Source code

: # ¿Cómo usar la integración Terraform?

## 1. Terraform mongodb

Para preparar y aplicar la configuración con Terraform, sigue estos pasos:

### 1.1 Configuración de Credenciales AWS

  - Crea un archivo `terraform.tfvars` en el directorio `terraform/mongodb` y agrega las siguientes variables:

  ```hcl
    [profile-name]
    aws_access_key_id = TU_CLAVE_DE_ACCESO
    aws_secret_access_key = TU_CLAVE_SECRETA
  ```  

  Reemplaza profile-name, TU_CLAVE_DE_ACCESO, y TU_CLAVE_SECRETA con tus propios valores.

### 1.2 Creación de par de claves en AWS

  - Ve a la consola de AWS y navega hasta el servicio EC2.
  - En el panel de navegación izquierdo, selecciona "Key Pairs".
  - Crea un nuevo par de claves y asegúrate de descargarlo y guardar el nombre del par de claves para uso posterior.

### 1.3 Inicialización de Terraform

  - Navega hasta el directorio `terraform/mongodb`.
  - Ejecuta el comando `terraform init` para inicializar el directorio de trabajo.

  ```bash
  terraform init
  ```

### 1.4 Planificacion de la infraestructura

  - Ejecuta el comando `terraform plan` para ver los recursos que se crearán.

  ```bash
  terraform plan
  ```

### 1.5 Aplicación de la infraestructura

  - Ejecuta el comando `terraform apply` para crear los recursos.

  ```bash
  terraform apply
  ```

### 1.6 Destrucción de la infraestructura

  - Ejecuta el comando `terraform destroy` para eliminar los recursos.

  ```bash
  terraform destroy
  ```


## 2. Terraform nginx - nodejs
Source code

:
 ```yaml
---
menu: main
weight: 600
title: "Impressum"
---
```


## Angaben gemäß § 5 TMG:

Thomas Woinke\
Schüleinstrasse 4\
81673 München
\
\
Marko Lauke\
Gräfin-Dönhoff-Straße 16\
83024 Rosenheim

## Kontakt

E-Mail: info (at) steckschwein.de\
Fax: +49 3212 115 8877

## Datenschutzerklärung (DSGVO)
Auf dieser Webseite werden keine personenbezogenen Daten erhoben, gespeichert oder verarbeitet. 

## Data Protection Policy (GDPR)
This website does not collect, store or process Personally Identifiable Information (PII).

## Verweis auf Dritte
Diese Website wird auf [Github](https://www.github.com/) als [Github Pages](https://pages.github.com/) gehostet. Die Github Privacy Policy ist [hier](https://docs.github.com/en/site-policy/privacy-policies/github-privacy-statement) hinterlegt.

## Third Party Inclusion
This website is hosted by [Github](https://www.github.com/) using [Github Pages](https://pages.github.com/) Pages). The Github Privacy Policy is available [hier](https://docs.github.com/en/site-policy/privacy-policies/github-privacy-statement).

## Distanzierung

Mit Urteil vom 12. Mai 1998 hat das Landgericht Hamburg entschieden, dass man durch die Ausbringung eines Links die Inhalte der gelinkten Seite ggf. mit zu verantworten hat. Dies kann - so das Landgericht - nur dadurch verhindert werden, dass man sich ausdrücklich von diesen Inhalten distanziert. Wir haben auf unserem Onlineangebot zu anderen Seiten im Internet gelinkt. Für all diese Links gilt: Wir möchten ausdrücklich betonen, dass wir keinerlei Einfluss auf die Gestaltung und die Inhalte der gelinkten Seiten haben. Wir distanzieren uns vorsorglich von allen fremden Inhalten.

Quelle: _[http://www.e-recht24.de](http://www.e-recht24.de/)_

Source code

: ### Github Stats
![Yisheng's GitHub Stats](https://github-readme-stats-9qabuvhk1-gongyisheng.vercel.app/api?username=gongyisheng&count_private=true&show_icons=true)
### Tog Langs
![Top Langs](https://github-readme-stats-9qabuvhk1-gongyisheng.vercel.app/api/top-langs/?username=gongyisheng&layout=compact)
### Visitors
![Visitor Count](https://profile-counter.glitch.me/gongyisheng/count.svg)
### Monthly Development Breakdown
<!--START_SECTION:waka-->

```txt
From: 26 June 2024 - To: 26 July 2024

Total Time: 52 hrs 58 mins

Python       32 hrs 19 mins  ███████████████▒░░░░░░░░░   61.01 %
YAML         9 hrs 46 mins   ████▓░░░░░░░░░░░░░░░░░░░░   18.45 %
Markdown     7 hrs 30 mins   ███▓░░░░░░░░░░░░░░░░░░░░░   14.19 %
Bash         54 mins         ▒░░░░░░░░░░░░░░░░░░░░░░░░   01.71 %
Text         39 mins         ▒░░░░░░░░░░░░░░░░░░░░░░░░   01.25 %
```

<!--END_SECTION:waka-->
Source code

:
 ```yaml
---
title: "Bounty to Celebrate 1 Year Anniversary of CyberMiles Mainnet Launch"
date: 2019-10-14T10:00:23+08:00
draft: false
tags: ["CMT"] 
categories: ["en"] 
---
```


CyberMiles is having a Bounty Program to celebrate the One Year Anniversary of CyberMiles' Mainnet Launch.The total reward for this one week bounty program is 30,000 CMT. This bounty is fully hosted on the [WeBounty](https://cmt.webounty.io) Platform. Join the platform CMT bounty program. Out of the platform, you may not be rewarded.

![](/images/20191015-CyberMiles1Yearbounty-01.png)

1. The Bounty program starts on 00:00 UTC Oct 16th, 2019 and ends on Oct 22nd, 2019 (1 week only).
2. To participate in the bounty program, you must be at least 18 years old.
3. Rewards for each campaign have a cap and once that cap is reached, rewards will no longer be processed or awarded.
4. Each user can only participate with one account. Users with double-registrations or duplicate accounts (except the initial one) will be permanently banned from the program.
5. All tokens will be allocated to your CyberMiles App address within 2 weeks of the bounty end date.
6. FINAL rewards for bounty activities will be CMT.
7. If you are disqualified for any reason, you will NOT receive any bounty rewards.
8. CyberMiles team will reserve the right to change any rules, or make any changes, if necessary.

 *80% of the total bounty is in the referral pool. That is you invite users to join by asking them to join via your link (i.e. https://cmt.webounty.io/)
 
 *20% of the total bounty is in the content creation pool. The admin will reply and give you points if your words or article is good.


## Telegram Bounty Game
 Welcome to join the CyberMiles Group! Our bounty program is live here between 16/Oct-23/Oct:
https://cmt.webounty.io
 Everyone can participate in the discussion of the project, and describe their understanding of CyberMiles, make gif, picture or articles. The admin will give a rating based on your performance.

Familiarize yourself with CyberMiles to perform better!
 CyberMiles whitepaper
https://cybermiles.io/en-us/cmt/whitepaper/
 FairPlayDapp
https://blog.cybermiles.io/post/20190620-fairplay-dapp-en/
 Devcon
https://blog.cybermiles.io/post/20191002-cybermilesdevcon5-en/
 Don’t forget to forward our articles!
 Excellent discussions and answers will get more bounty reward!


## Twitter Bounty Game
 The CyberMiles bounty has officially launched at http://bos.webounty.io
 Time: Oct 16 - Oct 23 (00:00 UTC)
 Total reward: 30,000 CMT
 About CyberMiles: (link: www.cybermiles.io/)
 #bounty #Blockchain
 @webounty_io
**********
- PROBLEM STATEMENT -
Set down the lines of the listing word for word, from its first line through the line containing "Reemplaza profile-name, TU_CLAVE_DE_ACCESO, y". Both of those lines belong in the answer, and no others do.

- SOLUTION FOR THIS TASK -
Source code

: # ¿Cómo usar la integración Terraform?

## 1. Terraform mongodb

Para preparar y aplicar la configuración con Terraform, sigue estos pasos:

### 1.1 Configuración de Credenciales AWS

  - Crea un archivo `terraform.tfvars` en el directorio `terraform/mongodb` y agrega las siguientes variables:

  ```hcl
    [profile-name]
    aws_access_key_id = TU_CLAVE_DE_ACCESO
    aws_secret_access_key = TU_CLAVE_SECRETA
  ```  

  Reemplaza profile-name, TU_CLAVE_DE_ACCESO, y TU_CLAVE_SECRETA con tus propios valores.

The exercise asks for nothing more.